The capacitor contact barrier(CCB) layers have been introduced in the FeRAM integration to prevent the Pt/Al reaction during the back-end processes. Therefore, the interdiffusion and intermetallic formation in $Pt(1500{\AA})/Al(3000{\AA})$ film stacks were investigated over the annealing temperature range of $100\sim500^{\circ}C$. The interdiffusion in Pt/Al interface started at $300^{\circ}C$ and the stack was completlely intermixed after annealing over $400^{\circ}C$ in nitrogen ambient for 1 hour. Both XRD and SBM analyses revealed that the Pt/Al interdiffusion formed a single phase of $RtAl_2$ intermetallic compound. On the other hand, in the presence of TiN($1000{\AA}$) barrier layer at the Pt/Al interface, the intermetallic formation was completely suppressed even after the annealing at $500^{\circ}C$. These were in good agreement with the predicted effect of the TiN diffusion barrier layer.
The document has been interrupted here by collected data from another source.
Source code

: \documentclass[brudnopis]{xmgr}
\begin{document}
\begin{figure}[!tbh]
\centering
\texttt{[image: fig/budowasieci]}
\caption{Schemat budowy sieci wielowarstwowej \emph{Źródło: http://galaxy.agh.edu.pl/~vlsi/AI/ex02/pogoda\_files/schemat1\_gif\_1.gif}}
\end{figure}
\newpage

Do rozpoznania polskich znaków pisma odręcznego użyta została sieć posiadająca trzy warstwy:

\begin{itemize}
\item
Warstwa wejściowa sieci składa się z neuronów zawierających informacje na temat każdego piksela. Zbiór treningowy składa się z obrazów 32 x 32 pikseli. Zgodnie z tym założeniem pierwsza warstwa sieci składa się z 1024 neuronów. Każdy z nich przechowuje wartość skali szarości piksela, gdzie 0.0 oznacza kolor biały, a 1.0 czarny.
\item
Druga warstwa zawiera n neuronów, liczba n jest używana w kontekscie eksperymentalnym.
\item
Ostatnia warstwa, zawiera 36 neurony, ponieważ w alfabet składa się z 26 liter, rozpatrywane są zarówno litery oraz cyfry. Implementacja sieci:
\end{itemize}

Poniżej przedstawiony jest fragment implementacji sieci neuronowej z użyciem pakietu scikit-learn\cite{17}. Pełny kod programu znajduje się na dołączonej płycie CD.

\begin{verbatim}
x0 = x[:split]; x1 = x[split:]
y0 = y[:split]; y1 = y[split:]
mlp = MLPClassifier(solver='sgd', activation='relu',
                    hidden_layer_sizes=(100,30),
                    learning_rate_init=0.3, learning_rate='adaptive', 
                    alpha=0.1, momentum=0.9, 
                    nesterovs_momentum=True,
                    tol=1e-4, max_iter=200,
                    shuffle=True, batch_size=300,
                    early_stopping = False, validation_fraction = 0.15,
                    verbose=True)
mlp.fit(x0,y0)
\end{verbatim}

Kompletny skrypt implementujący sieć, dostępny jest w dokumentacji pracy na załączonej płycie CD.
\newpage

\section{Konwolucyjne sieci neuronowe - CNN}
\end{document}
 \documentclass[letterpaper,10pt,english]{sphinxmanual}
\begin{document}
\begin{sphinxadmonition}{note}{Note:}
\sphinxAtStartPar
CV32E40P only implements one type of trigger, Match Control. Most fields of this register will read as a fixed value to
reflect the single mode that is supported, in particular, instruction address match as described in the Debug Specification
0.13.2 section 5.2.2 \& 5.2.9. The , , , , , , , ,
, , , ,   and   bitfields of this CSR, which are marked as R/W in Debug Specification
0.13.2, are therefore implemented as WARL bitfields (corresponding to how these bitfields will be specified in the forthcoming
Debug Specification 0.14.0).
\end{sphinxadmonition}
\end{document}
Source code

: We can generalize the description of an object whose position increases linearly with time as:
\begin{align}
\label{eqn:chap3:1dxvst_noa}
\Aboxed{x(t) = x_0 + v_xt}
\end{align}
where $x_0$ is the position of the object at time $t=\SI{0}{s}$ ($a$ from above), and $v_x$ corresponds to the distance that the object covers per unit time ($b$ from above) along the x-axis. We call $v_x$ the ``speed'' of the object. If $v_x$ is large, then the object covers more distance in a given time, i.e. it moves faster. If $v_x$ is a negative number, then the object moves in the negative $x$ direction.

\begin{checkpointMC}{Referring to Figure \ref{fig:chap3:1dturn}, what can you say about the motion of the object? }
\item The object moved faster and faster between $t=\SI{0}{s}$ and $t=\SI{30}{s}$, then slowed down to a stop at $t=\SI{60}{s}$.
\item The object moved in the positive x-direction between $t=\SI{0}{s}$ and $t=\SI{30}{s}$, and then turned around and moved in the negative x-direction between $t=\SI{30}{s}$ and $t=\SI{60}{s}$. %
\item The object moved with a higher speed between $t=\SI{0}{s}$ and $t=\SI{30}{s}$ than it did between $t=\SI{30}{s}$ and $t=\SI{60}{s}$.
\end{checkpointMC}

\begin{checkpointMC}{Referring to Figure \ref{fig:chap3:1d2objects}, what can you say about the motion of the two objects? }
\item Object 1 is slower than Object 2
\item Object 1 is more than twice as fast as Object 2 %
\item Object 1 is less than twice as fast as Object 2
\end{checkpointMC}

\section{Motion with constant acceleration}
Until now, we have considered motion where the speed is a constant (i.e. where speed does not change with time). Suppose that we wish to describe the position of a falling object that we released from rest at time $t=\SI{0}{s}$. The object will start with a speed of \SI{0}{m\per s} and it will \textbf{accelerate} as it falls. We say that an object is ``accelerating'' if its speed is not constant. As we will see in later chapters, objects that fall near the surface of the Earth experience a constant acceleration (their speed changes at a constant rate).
But the conventional TiN CCB layer could not perfectly block the Pt/Al reaction during the back-end processes of the FeRAM integration with the maximum annealing temperature of $420^{\circ}C$. The difference in the TiN barrier properties could be explained by the voids generated on the Pt electrode surface during the integration. The voids were acted as the starting point of the Pt/Al reaction in real FeRAM structure.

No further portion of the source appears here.